Purpose: To determine the relative efficacies of five preenrichment media for the detection of Salmonellafrom naturally contaminated pine nuts: lactose broth (LB), buffered peptone water (BPW), modified BPW (mBPW), universal preenrichment (UP) broth, and BAX broth.
Methods: Twenty-five g pine nut test portions were soaked in 225 ml portions of LB, BPW, mBPW, UP and BAX broths. The preenrichments were incubated for 24 h at 35°C. The Bacteriological Analytical Method (BAM) Salmonella culture method was followed thereafter. The contamination level was determined with the most probable number method. Two real-time PCR (qPCR) analyses were performed on 24 h-incubated preenrichment media on ABI Fast 7500. qPCR1 is a singleplex PCR assay developed by FDA to detect the invA gene (unique to Salmonella) and is currently deployed by FDA’s mobile lab. qPCR2 is a multiplex qPCR assay recently developed by FDA to detect Salmonella by targeting invA and ttr genes to enhance the reliability of detection results.
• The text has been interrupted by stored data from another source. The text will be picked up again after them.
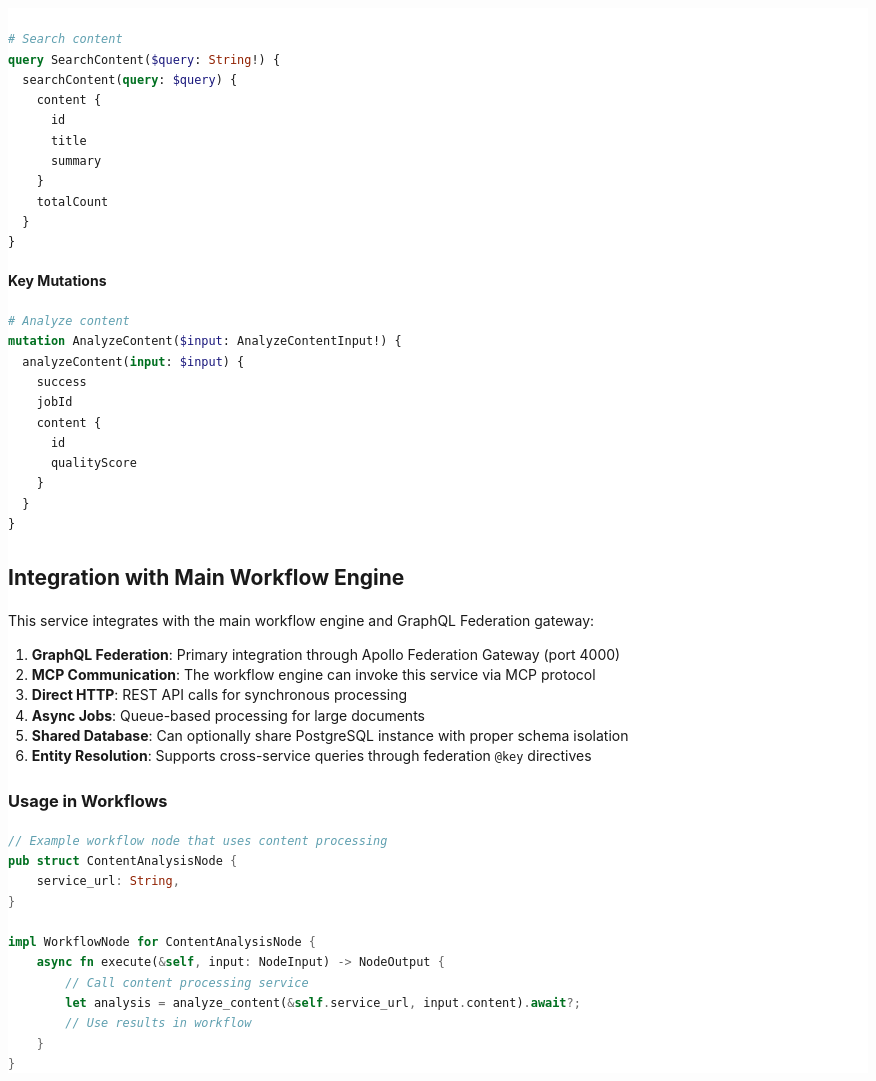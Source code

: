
 ```graphql

# Search content
query SearchContent($query: String!) {
  searchContent(query: $query) {
    content {
      id
      title
      summary
    }
    totalCount
  }
}
```

#### Key Mutations
```graphql
# Analyze content
mutation AnalyzeContent($input: AnalyzeContentInput!) {
  analyzeContent(input: $input) {
    success
    jobId
    content {
      id
      qualityScore
    }
  }
}
```

## Integration with Main Workflow Engine

This service integrates with the main workflow engine and GraphQL Federation gateway:

1. **GraphQL Federation**: Primary integration through Apollo Federation Gateway (port 4000)
2. **MCP Communication**: The workflow engine can invoke this service via MCP protocol
3. **Direct HTTP**: REST API calls for synchronous processing
4. **Async Jobs**: Queue-based processing for large documents
5. **Shared Database**: Can optionally share PostgreSQL instance with proper schema isolation
6. **Entity Resolution**: Supports cross-service queries through federation `@key` directives

### Usage in Workflows

```rust
// Example workflow node that uses content processing
pub struct ContentAnalysisNode {
    service_url: String,
}

impl WorkflowNode for ContentAnalysisNode {
    async fn execute(&self, input: NodeInput) -> NodeOutput {
        // Call content processing service
        let analysis = analyze_content(&self.service_url, input.content).await?;
        // Use results in workflow
    }
}
```
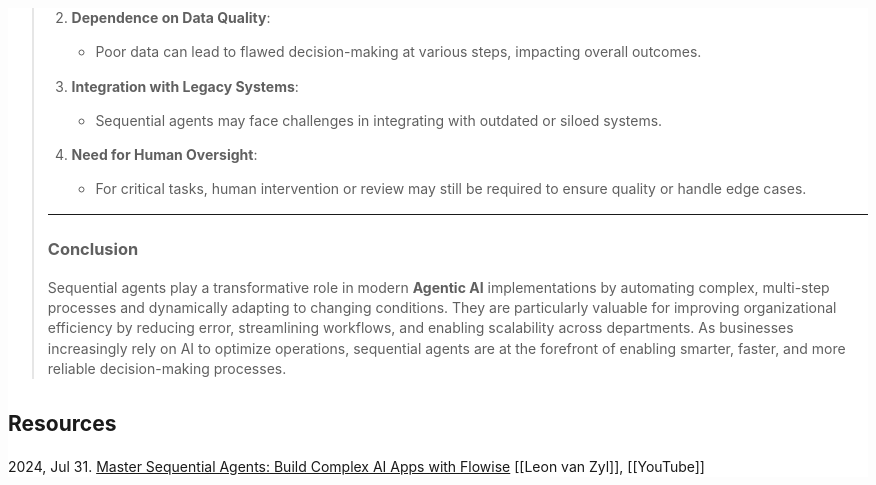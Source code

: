 > 2. **Dependence on Data Quality**:
>     
>     - Poor data can lead to flawed decision-making at various steps, impacting overall outcomes.
> 3. **Integration with Legacy Systems**:
>     
>     - Sequential agents may face challenges in integrating with outdated or siloed systems.
> 4. **Need for Human Oversight**:
>     
>     - For critical tasks, human intervention or review may still be required to ensure quality or handle edge cases.
> 
> ---
> 
> ### **Conclusion**
> 
> Sequential agents play a transformative role in modern **Agentic AI** implementations by automating complex, multi-step processes and dynamically adapting to changing conditions. They are particularly valuable for improving organizational efficiency by reducing error, streamlining workflows, and enabling scalability across departments. As businesses increasingly rely on AI to optimize operations, sequential agents are at the forefront of enabling smarter, faster, and more reliable decision-making processes.

## Resources
2024, Jul 31. [Master Sequential Agents: Build Complex AI Apps with Flowise](https://youtu.be/6LbvgTbS0BE?si=V2iPv6KUejhBIR9b) [[Leon van Zyl]], [[YouTube]]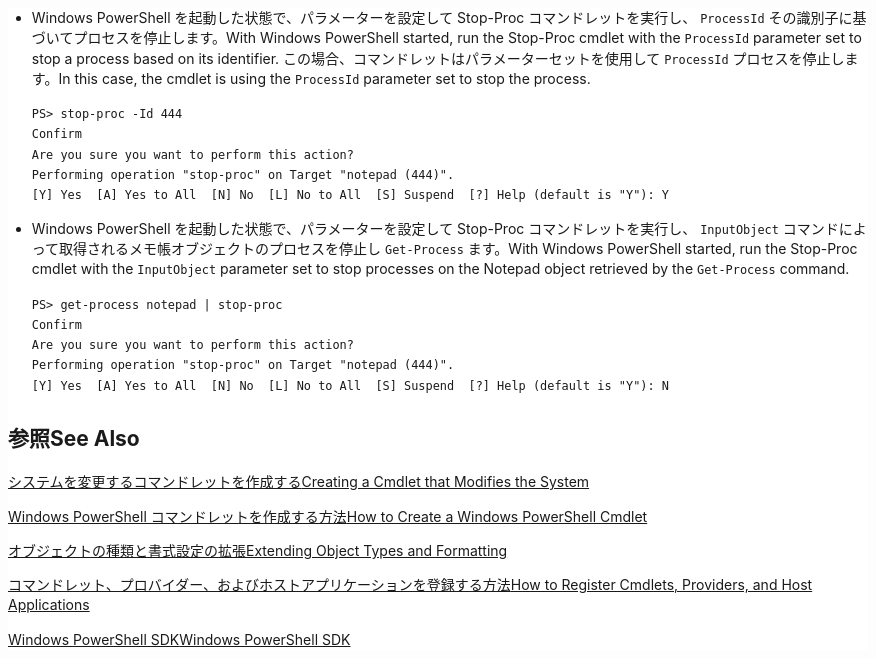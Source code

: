 - <span data-ttu-id="63831-160">Windows PowerShell を起動した状態で、パラメーターを設定して Stop-Proc コマンドレットを実行し、 `ProcessId` その識別子に基づいてプロセスを停止します。</span><span class="sxs-lookup"><span data-stu-id="63831-160">With Windows PowerShell started, run the Stop-Proc cmdlet with the `ProcessId` parameter set to stop a process based on its identifier.</span></span> <span data-ttu-id="63831-161">この場合、コマンドレットはパラメーターセットを使用して `ProcessId` プロセスを停止します。</span><span class="sxs-lookup"><span data-stu-id="63831-161">In this case, the cmdlet is using the `ProcessId` parameter set to stop the process.</span></span>

  ```
  PS> stop-proc -Id 444
  Confirm
  Are you sure you want to perform this action?
  Performing operation "stop-proc" on Target "notepad (444)".
  [Y] Yes  [A] Yes to All  [N] No  [L] No to All  [S] Suspend  [?] Help (default is "Y"): Y
  ```

- <span data-ttu-id="63831-162">Windows PowerShell を起動した状態で、パラメーターを設定して Stop-Proc コマンドレットを実行し、 `InputObject` コマンドによって取得されるメモ帳オブジェクトのプロセスを停止し `Get-Process` ます。</span><span class="sxs-lookup"><span data-stu-id="63831-162">With Windows PowerShell started, run the Stop-Proc cmdlet with the `InputObject` parameter set to stop processes on the Notepad object retrieved by the `Get-Process` command.</span></span>

  ```
  PS> get-process notepad | stop-proc
  Confirm
  Are you sure you want to perform this action?
  Performing operation "stop-proc" on Target "notepad (444)".
  [Y] Yes  [A] Yes to All  [N] No  [L] No to All  [S] Suspend  [?] Help (default is "Y"): N
  ```

## <a name="see-also"></a><span data-ttu-id="63831-163">参照</span><span class="sxs-lookup"><span data-stu-id="63831-163">See Also</span></span>

[<span data-ttu-id="63831-164">システムを変更するコマンドレットを作成する</span><span class="sxs-lookup"><span data-stu-id="63831-164">Creating a Cmdlet that Modifies the System</span></span>](./creating-a-cmdlet-that-modifies-the-system.md)

[<span data-ttu-id="63831-165">Windows PowerShell コマンドレットを作成する方法</span><span class="sxs-lookup"><span data-stu-id="63831-165">How to Create a Windows PowerShell Cmdlet</span></span>](/powershell/scripting/developer/cmdlet/writing-a-windows-powershell-cmdlet)

<span data-ttu-id="63831-166">[オブジェクトの種類と書式設定の拡張](/previous-versions//ms714665(v=vs.85))</span><span class="sxs-lookup"><span data-stu-id="63831-166">[Extending Object Types and Formatting](/previous-versions//ms714665(v=vs.85))</span></span>

<span data-ttu-id="63831-167">[コマンドレット、プロバイダー、およびホストアプリケーションを登録する方法](/previous-versions//ms714644(v=vs.85))</span><span class="sxs-lookup"><span data-stu-id="63831-167">[How to Register Cmdlets, Providers, and Host Applications](/previous-versions//ms714644(v=vs.85))</span></span>

[<span data-ttu-id="63831-168">Windows PowerShell SDK</span><span class="sxs-lookup"><span data-stu-id="63831-168">Windows PowerShell SDK</span></span>](../windows-powershell-reference.md)
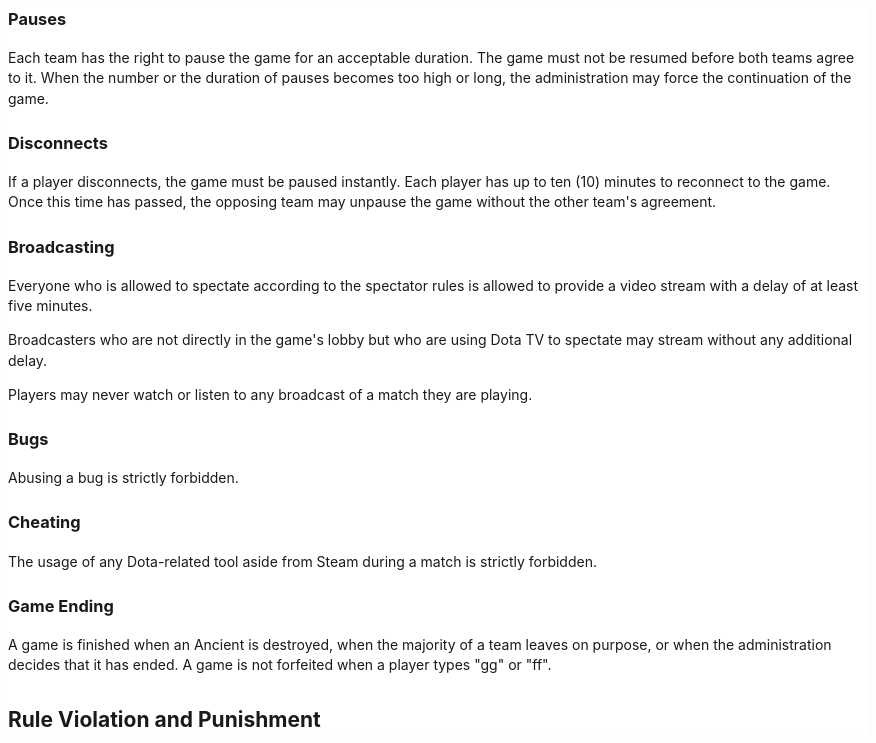 
### Pauses

  
  
Each team has the right to pause the game for an acceptable duration. The game must not be resumed before both teams agree to it. When the number or the duration of pauses becomes too high or long, the administration may force the continuation of the game.  
  

### Disconnects

  
  
If a player disconnects, the game must be paused instantly. Each player has up to ten (10) minutes to reconnect to the game. Once this time has passed, the opposing team may unpause the game without the other team's agreement.  
  

### Broadcasting

  
  

Everyone who is allowed to spectate according to the spectator rules is allowed to provide a video stream with a delay of at least five minutes.

  
  

Broadcasters who are not directly in the game's lobby but who are using Dota TV to spectate may stream without any additional delay.

  
  

Players may never watch or listen to any broadcast of a match they are playing.

  
  

### Bugs

  
  
Abusing a bug is strictly forbidden.  
  

### Cheating

  
  
The usage of any Dota-related tool aside from Steam during a match is strictly forbidden.  
  

### Game Ending

  
  
A game is finished when an Ancient is destroyed, when the majority of a team leaves on purpose, or when the administration decides that it has ended. A game is not forfeited when a player types "gg" or "ff".  
  
  

Rule Violation and Punishment
-----------------------------
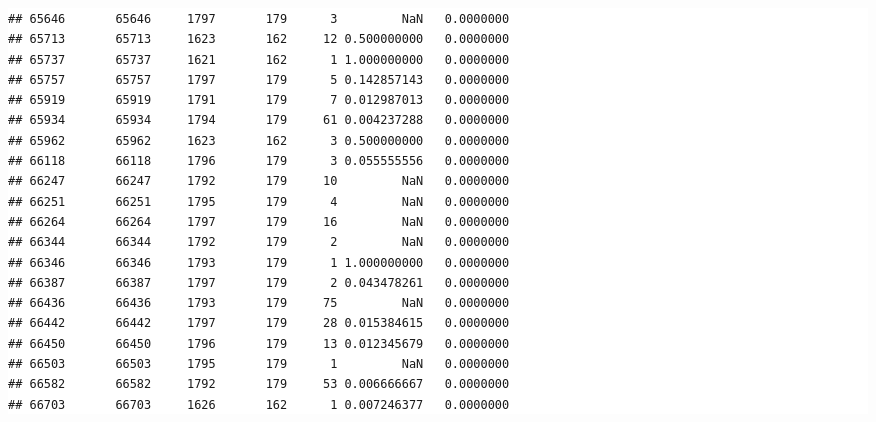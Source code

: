     ## 65646       65646     1797       179      3         NaN   0.0000000
    ## 65713       65713     1623       162     12 0.500000000   0.0000000
    ## 65737       65737     1621       162      1 1.000000000   0.0000000
    ## 65757       65757     1797       179      5 0.142857143   0.0000000
    ## 65919       65919     1791       179      7 0.012987013   0.0000000
    ## 65934       65934     1794       179     61 0.004237288   0.0000000
    ## 65962       65962     1623       162      3 0.500000000   0.0000000
    ## 66118       66118     1796       179      3 0.055555556   0.0000000
    ## 66247       66247     1792       179     10         NaN   0.0000000
    ## 66251       66251     1795       179      4         NaN   0.0000000
    ## 66264       66264     1797       179     16         NaN   0.0000000
    ## 66344       66344     1792       179      2         NaN   0.0000000
    ## 66346       66346     1793       179      1 1.000000000   0.0000000
    ## 66387       66387     1797       179      2 0.043478261   0.0000000
    ## 66436       66436     1793       179     75         NaN   0.0000000
    ## 66442       66442     1797       179     28 0.015384615   0.0000000
    ## 66450       66450     1796       179     13 0.012345679   0.0000000
    ## 66503       66503     1795       179      1         NaN   0.0000000
    ## 66582       66582     1792       179     53 0.006666667   0.0000000
    ## 66703       66703     1626       162      1 0.007246377   0.0000000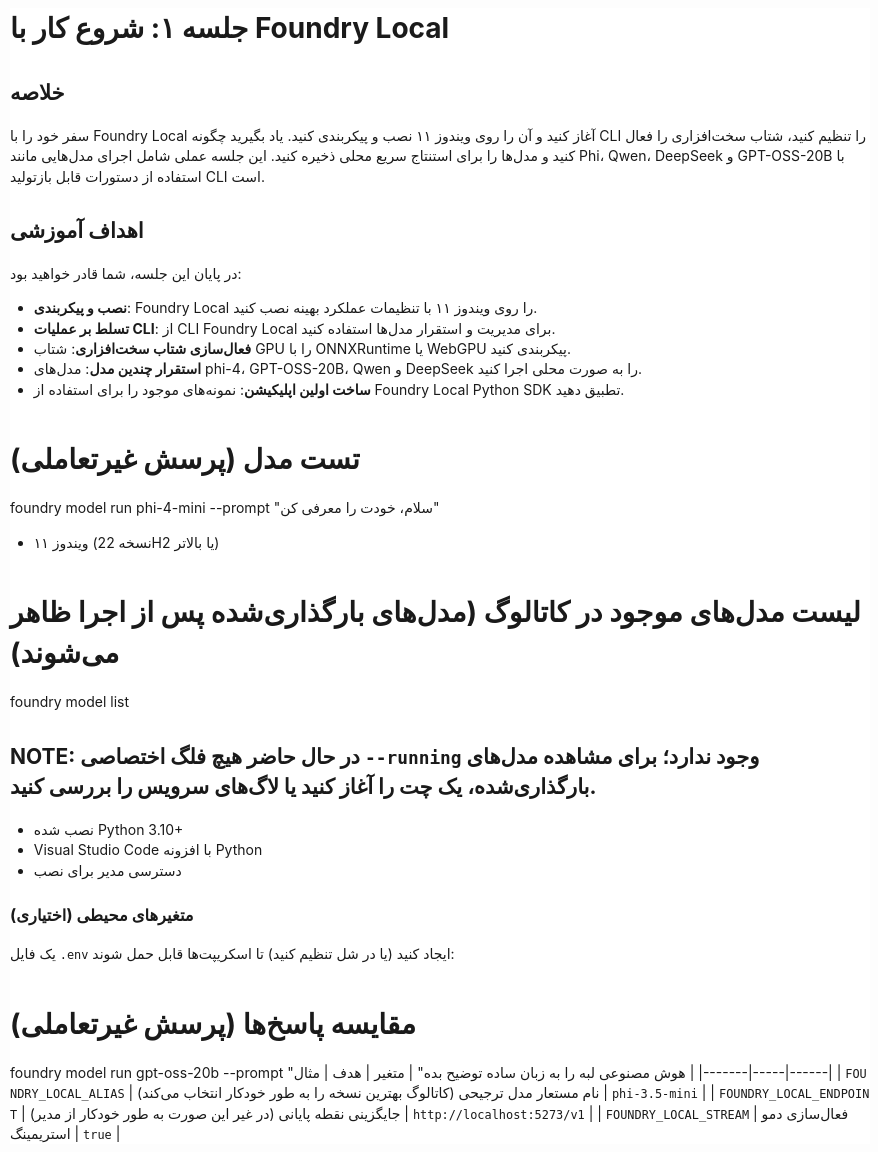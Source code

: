 
# جلسه ۱: شروع کار با Foundry Local

## خلاصه

سفر خود را با Foundry Local آغاز کنید و آن را روی ویندوز ۱۱ نصب و پیکربندی کنید. یاد بگیرید چگونه CLI را تنظیم کنید، شتاب سخت‌افزاری را فعال کنید و مدل‌ها را برای استنتاج سریع محلی ذخیره کنید. این جلسه عملی شامل اجرای مدل‌هایی مانند Phi، Qwen، DeepSeek و GPT-OSS-20B با استفاده از دستورات قابل بازتولید CLI است.

## اهداف آموزشی

در پایان این جلسه، شما قادر خواهید بود:

- **نصب و پیکربندی**: Foundry Local را روی ویندوز ۱۱ با تنظیمات عملکرد بهینه نصب کنید.
- **تسلط بر عملیات CLI**: از CLI Foundry Local برای مدیریت و استقرار مدل‌ها استفاده کنید.
- **فعال‌سازی شتاب سخت‌افزاری**: شتاب GPU را با ONNXRuntime یا WebGPU پیکربندی کنید.
- **استقرار چندین مدل**: مدل‌های phi-4، GPT-OSS-20B، Qwen و DeepSeek را به صورت محلی اجرا کنید.
- **ساخت اولین اپلیکیشن**: نمونه‌های موجود را برای استفاده از Foundry Local Python SDK تطبیق دهید.

# تست مدل (پرسش غیرتعاملی)
foundry model run phi-4-mini --prompt "سلام، خودت را معرفی کن"

- ویندوز ۱۱ (نسخه 22H2 یا بالاتر)
# لیست مدل‌های موجود در کاتالوگ (مدل‌های بارگذاری‌شده پس از اجرا ظاهر می‌شوند)
foundry model list
## NOTE: در حال حاضر هیچ فلگ اختصاصی `--running` وجود ندارد؛ برای مشاهده مدل‌های بارگذاری‌شده، یک چت را آغاز کنید یا لاگ‌های سرویس را بررسی کنید.
- نصب شده Python 3.10+
- Visual Studio Code با افزونه Python
- دسترسی مدیر برای نصب

### (اختیاری) متغیرهای محیطی

یک فایل `.env` ایجاد کنید (یا در شل تنظیم کنید) تا اسکریپت‌ها قابل حمل شوند:
# مقایسه پاسخ‌ها (پرسش غیرتعاملی)
foundry model run gpt-oss-20b --prompt "هوش مصنوعی لبه را به زبان ساده توضیح بده"
| متغیر | هدف | مثال |
|-------|-----|------|
| `FOUNDRY_LOCAL_ALIAS` | نام مستعار مدل ترجیحی (کاتالوگ بهترین نسخه را به طور خودکار انتخاب می‌کند) | `phi-3.5-mini` |
| `FOUNDRY_LOCAL_ENDPOINT` | جایگزینی نقطه پایانی (در غیر این صورت به طور خودکار از مدیر) | `http://localhost:5273/v1` |
| `FOUNDRY_LOCAL_STREAM` | فعال‌سازی دمو استریمینگ | `true` |
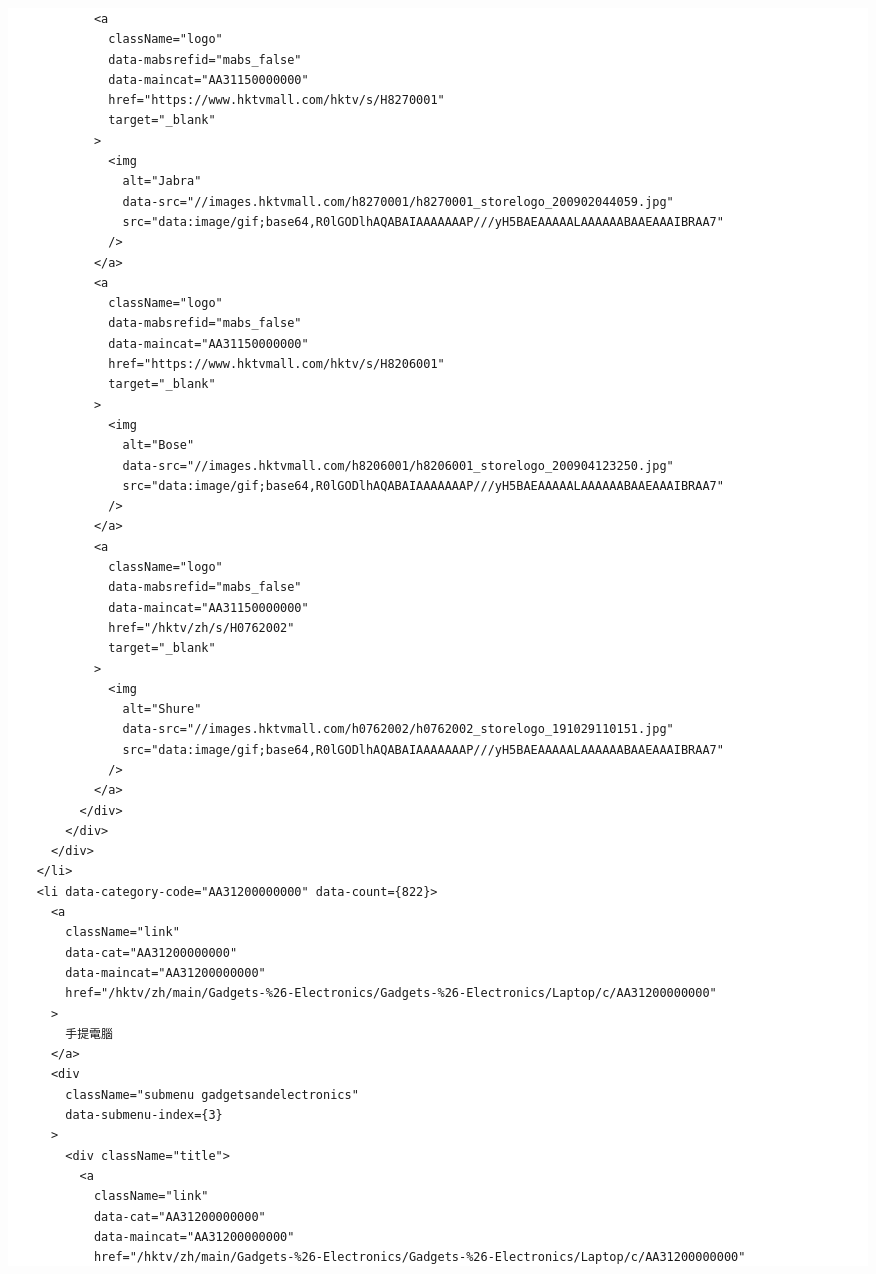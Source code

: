                 <a
                  className="logo"
                  data-mabsrefid="mabs_false"
                  data-maincat="AA31150000000"
                  href="https://www.hktvmall.com/hktv/s/H8270001"
                  target="_blank"
                >
                  <img
                    alt="Jabra"
                    data-src="//images.hktvmall.com/h8270001/h8270001_storelogo_200902044059.jpg"
                    src="data:image/gif;base64,R0lGODlhAQABAIAAAAAAAP///yH5BAEAAAAALAAAAAABAAEAAAIBRAA7"
                  />
                </a>
                <a
                  className="logo"
                  data-mabsrefid="mabs_false"
                  data-maincat="AA31150000000"
                  href="https://www.hktvmall.com/hktv/s/H8206001"
                  target="_blank"
                >
                  <img
                    alt="Bose"
                    data-src="//images.hktvmall.com/h8206001/h8206001_storelogo_200904123250.jpg"
                    src="data:image/gif;base64,R0lGODlhAQABAIAAAAAAAP///yH5BAEAAAAALAAAAAABAAEAAAIBRAA7"
                  />
                </a>
                <a
                  className="logo"
                  data-mabsrefid="mabs_false"
                  data-maincat="AA31150000000"
                  href="/hktv/zh/s/H0762002"
                  target="_blank"
                >
                  <img
                    alt="Shure"
                    data-src="//images.hktvmall.com/h0762002/h0762002_storelogo_191029110151.jpg"
                    src="data:image/gif;base64,R0lGODlhAQABAIAAAAAAAP///yH5BAEAAAAALAAAAAABAAEAAAIBRAA7"
                  />
                </a>
              </div>
            </div>
          </div>
        </li>
        <li data-category-code="AA31200000000" data-count={822}>
          <a
            className="link"
            data-cat="AA31200000000"
            data-maincat="AA31200000000"
            href="/hktv/zh/main/Gadgets-%26-Electronics/Gadgets-%26-Electronics/Laptop/c/AA31200000000"
          >
            手提電腦
          </a>
          <div
            className="submenu gadgetsandelectronics"
            data-submenu-index={3}
          >
            <div className="title">
              <a
                className="link"
                data-cat="AA31200000000"
                data-maincat="AA31200000000"
                href="/hktv/zh/main/Gadgets-%26-Electronics/Gadgets-%26-Electronics/Laptop/c/AA31200000000"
Results: The BAM culture results showed no significant differences (P > 0.05) among the five different preenrichment media for the detection of Salmonella from pine nuts. However, both qPCR procedures had significantly (P < 0.05) higher false negative rates when used with LB, the current BAM Salmonellapreenrichment medium for pine nuts, as compared to the other four media. qPCR results, from both qPCR procedures, corresponded perfectly with culture results from mBPW, UP and BAX media (100% sensitivity).
Significance: This study addressed a need to improve current BAM Salmonella culture method for the detection of Salmonella from pine nuts when using real-time PCR as screening method.